Wanneer heb je die bodem, die hoop, het hardste nodig?
“Mentaal kan het bij mij erg stormen. Soms is het wekenlang donker in mij, zonder enkele reden. Ik kan dan opsommen waarom het onzin is dat het zo zwart is; ik ken zoveel liefde en goedheid in mijn leven. Maar het donker kan je niet wegredeneren, ik heb het ermee uit te houden voor zolang het duurt. Toch zak ik nooit helemaal weg, door die bodem heen. Het zijn vaak heel kleine dingen die me herinneren aan het licht, dat ik ook zo goed ken. De zon die opkomt, een zin die ik lees, een vriend die me belt. Ze zeggen me: wees nu maar even met je zwartheid, het licht komt wel weer. De rust om er met je donkerte te kunnen zijn, is al licht. Dan wordt hoop een besluit, in plaats van een gemoedstoestand. Dan zeg ik tegen mezelf: ‘Je wéét het, dat het terugkomt. Dat je het nu niet voelt, betekent niet dat het er niet is’.”
'Dat je nu geen hoop voelt, betekent niet dat het er niet is'
Welk liedje van jouw hand ligt het dichtst bij je hart?
“Nu is dat: ‘Wat er straks weer is’. Dat gaat precies hierover, het refrein is: ‘Dat je heimwee hebt, betekent dat je het gevoel van thuis kent, een gebroken hart betekent dat je weet wat liefde is, en dat de nacht nu valt betekent dat je ook de zon gezien hebt, en alles wat er was, is wat er straks weer is’. Je kunt het moeilijke alleen maar benoemen voor wat het is, omdat je het tegenovergestelde ook hebt meegemaakt. Ik ben ambassadeur van Compassion en als ik met kinderen praat uit arme landen en vraag naar hun droom krijg ik eigenlijk geen antwoord, omdat ze geen leven kennen buiten de hopeloze omstandigheden waarin ze opgroeien.

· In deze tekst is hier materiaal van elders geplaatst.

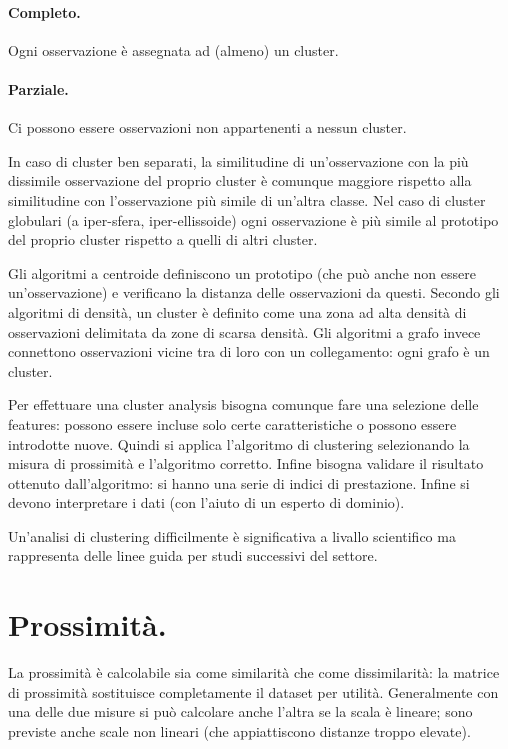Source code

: \documentclass[11pt, a4page, twocolumn]{article}
\begin{document}
\paragraph{Completo.}
Ogni osservazione è assegnata ad (almeno) un cluster.
\paragraph{Parziale.}
Ci possono essere osservazioni non appartenenti a nessun cluster. \newline

In caso di cluster ben separati, la similitudine di un'osservazione con la più dissimile osservazione del proprio cluster è comunque maggiore rispetto alla similitudine con l'osservazione più simile di un'altra classe.
Nel caso di cluster globulari (a iper-sfera, iper-ellissoide) ogni osservazione è più simile al prototipo del proprio cluster rispetto a quelli di altri cluster.

Gli algoritmi a centroide definiscono un prototipo (che può anche non essere un'osservazione) e verificano la distanza delle osservazioni da questi.
Secondo gli algoritmi di densità, un cluster è definito come una zona ad alta densità di osservazioni delimitata da zone di scarsa densità.
Gli algoritmi a grafo invece connettono osservazioni vicine tra di loro con un collegamento: ogni grafo è un cluster. \newline

Per effettuare una cluster analysis bisogna comunque fare una selezione delle features: possono essere incluse solo certe caratteristiche o possono essere introdotte nuove.
Quindi si applica l'algoritmo di clustering selezionando la misura di prossimità e l'algoritmo corretto.
Infine bisogna validare il risultato ottenuto dall'algoritmo: si hanno una serie di indici di prestazione.
Infine si devono interpretare i dati (con l'aiuto di un esperto di dominio).

Un'analisi di clustering difficilmente è significativa a livallo scientifico ma rappresenta delle linee guida per studi successivi del settore.

\section{Prossimità.}
La prossimità è calcolabile sia come similarità che come dissimilarità: la matrice di prossimità sostituisce completamente il dataset per utilità.
Generalmente con una delle due misure si può calcolare anche l'altra se la scala è lineare; sono previste anche scale non lineari (che appiattiscono distanze troppo elevate).
\end{document}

Het is rijkdom om het verschil te kennen.”
Het is bijna Kerst, wat betekent Kerst voor jou?
“Ik hou helemaal niet van kerst! Al die opsmuk en verplichte gezelligheid, ik heb er niks mee. Ik conformeer me. Mijn vrouw is half Deens, dan móet je wel. Ik geniet heus wel van momenten, maar als ik alleen zou zijn denk ik dat ik een pizza zou bestellen, met een biertje op de bank ga zitten en sport ga kijken ofzo. Overigens vind ik de betékenis van Kerst fantastisch, ik zou niet zonder kunnen. Met Kerst heeft God, in Jezus, een gezicht gekregen. Zonder Jezus zou God en het geloof een abstracte vaagheid blijven. Met Jezus heb ik iemand om na te volgen, heb ik een grote rijkdom aan inspiratie in manieren om het geloof – liefde! - handen en voeten te geven.”